◆ Data for review ◆
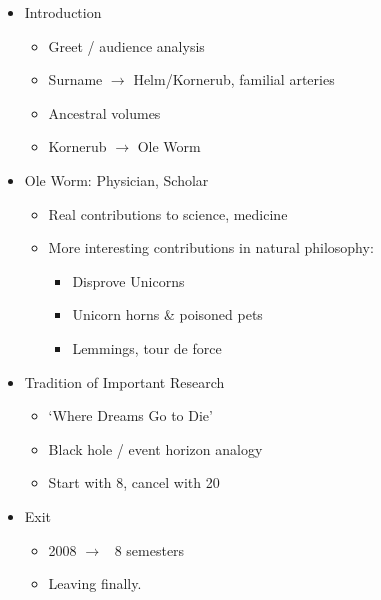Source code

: \documentclass{article}
\begin{document}
  \begin{itemize}
    \item Introduction
      \begin{itemize}
        \item Greet / audience analysis
        \item Surname $\rightarrow$  Helm/Kornerub, familial arteries
        \item Ancestral volumes
        \item Kornerub $\rightarrow$ Ole Worm
      \end{itemize}
      
    \item Ole Worm: Physician, Scholar
      \begin{itemize}
        \item Real contributions to science, medicine
        \item More interesting contributions in natural philosophy:
          \begin{itemize}
            \item Disprove Unicorns
            \item Unicorn horns \& poisoned pets
            \item Lemmings, tour de force
          \end{itemize}
      \end{itemize}
    
    \item Tradition of Important Research
      \begin{itemize}
        \item `Where Dreams Go to Die' 
        \item Black hole / event horizon analogy
        \item Start with 8, cancel with 20
      \end{itemize}
      
    \item Exit
      \begin{itemize}
        \item 2008 $\rightarrow$ ~8 semesters
        \item Leaving finally. 
      \end{itemize}
      
  \end{itemize}
\end{document}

◆ Your task ◆
Give back every entry word for word, and drop the pictures as you go.

◆ Solution for this task ◆
Source code

: \documentclass{article}
\begin{document}
  \begin{itemize}
    \item Introduction
      \begin{itemize}
        \item Greet / audience analysis
        \item Surname $\rightarrow$  Helm/Kornerub, familial arteries
        \item Ancestral volumes
        \item Kornerub $\rightarrow$ Ole Worm
      \end{itemize}
      
    \item Ole Worm: Physician, Scholar
      \begin{itemize}
        \item Real contributions to science, medicine
        \item More interesting contributions in natural philosophy:
          \begin{itemize}
            \item Disprove Unicorns
            \item Unicorn horns \& poisoned pets
            \item Lemmings, tour de force
          \end{itemize}
      \end{itemize}
    
    \item Tradition of Important Research
      \begin{itemize}
        \item `Where Dreams Go to Die' 
        \item Black hole / event horizon analogy
        \item Start with 8, cancel with 20
      \end{itemize}
      
    \item Exit
      \begin{itemize}
        \item 2008 $\rightarrow$ ~8 semesters
        \item Leaving finally. 
      \end{itemize}
      
  \end{itemize}
\end{document}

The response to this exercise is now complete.